Exercise goal: From the records below, transcribe only the lines running from the one with "On the contrary, the" through the one with "achieved using single-point". Keep both of those end lines.

Data to examine:

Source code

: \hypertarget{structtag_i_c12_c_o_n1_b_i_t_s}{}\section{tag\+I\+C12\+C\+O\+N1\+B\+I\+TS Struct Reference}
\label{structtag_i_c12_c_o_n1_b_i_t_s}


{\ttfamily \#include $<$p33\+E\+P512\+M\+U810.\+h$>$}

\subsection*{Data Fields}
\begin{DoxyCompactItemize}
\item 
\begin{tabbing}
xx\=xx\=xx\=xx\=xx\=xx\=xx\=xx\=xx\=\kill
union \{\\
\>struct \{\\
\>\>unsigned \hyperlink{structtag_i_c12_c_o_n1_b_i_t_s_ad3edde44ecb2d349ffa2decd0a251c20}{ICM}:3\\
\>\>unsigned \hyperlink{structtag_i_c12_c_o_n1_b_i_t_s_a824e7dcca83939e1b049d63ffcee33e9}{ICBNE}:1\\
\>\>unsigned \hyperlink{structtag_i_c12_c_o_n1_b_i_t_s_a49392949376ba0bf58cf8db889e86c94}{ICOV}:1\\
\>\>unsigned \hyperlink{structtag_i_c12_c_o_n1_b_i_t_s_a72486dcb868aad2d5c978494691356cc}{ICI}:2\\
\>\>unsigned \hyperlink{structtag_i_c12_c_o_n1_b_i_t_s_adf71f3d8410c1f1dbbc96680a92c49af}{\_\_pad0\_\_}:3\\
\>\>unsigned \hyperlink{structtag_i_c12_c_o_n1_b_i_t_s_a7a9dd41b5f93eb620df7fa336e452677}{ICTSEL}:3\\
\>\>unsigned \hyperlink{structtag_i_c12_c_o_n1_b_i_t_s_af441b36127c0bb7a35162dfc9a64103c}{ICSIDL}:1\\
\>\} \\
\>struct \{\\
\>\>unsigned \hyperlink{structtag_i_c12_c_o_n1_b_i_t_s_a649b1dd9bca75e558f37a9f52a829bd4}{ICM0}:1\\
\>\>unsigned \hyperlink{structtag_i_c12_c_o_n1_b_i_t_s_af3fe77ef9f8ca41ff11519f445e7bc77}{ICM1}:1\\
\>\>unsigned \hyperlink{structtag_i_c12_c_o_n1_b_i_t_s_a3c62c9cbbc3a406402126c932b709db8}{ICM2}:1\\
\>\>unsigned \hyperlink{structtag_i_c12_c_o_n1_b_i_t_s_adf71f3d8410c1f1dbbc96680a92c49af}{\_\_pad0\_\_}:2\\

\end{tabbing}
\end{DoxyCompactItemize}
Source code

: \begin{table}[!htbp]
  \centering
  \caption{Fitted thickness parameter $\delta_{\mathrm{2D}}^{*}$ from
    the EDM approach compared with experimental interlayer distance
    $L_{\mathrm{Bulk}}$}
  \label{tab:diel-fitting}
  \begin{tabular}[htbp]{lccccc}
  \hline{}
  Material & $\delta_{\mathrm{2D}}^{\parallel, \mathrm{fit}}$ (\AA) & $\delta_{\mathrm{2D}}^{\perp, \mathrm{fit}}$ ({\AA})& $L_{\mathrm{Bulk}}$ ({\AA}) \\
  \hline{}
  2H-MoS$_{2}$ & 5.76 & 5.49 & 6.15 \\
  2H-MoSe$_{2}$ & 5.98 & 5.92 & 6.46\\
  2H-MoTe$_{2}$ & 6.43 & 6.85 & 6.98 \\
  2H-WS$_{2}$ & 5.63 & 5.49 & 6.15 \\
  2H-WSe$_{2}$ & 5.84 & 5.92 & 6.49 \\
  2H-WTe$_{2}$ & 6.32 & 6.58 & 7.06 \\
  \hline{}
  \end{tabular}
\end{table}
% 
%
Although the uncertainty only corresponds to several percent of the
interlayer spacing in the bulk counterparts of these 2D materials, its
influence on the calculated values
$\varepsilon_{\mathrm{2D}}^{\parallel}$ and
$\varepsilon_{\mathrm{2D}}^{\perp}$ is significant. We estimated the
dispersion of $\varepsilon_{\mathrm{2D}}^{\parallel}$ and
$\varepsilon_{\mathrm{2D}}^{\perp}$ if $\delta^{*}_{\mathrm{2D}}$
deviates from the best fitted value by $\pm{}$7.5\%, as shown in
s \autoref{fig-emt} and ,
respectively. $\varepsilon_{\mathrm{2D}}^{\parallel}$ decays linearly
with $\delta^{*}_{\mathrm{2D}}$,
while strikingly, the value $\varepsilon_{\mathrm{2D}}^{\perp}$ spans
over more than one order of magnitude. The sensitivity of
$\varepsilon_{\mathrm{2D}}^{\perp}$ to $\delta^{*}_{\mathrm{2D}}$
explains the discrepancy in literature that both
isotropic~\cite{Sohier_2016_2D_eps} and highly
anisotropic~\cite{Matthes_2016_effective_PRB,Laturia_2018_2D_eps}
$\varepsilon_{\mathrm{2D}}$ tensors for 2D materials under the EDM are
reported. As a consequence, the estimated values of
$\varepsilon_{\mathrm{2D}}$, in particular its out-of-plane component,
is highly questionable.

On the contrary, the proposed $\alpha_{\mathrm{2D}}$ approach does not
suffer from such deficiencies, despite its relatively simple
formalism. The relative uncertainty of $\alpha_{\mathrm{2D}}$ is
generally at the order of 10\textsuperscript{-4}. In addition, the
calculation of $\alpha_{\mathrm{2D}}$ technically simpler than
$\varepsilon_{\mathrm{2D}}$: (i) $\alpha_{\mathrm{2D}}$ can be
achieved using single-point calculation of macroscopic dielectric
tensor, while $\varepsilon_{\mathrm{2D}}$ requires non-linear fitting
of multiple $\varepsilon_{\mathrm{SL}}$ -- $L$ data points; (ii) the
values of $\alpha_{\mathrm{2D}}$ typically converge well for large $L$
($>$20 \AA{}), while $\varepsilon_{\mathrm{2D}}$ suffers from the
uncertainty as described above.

Task output:
On the contrary, the proposed $\alpha_{\mathrm{2D}}$ approach does not
suffer from such deficiencies, despite its relatively simple
formalism. The relative uncertainty of $\alpha_{\mathrm{2D}}$ is
generally at the order of 10\textsuperscript{-4}. In addition, the
calculation of $\alpha_{\mathrm{2D}}$ technically simpler than
$\varepsilon_{\mathrm{2D}}$: (i) $\alpha_{\mathrm{2D}}$ can be
achieved using single-point calculation of macroscopic dielectric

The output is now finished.